▶ **INPUT RECORDS**:

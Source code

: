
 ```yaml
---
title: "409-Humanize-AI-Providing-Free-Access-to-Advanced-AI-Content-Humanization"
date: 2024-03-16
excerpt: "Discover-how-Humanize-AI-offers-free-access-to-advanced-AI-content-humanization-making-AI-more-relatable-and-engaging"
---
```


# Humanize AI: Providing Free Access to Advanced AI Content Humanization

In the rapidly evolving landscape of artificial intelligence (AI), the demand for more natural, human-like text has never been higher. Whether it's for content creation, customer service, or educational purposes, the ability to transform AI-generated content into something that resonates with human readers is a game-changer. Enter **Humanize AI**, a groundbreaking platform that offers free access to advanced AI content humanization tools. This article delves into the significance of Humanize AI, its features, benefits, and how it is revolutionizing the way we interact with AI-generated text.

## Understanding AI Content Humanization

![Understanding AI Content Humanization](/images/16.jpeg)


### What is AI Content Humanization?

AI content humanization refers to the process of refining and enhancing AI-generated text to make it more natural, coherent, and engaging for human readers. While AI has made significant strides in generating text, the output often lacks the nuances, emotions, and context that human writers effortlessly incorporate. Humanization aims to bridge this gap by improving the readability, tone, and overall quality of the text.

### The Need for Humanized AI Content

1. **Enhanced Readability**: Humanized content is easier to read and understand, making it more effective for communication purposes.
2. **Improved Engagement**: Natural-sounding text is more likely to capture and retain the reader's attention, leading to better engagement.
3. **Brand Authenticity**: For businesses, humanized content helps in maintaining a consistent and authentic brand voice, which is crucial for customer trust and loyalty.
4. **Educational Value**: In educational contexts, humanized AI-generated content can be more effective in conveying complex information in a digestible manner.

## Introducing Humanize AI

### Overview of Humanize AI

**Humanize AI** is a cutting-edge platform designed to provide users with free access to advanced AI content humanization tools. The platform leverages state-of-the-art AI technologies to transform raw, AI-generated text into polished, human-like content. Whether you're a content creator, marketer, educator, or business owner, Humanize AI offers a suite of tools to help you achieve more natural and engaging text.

▶ **TASK INSTRUCTIONS**:
Each line of the data that includes "Understanding" should be copied.

▶ **RESPONSE BELOW**:
## Understanding AI Content Humanization
![Understanding AI Content Humanization](/images/16.jpeg)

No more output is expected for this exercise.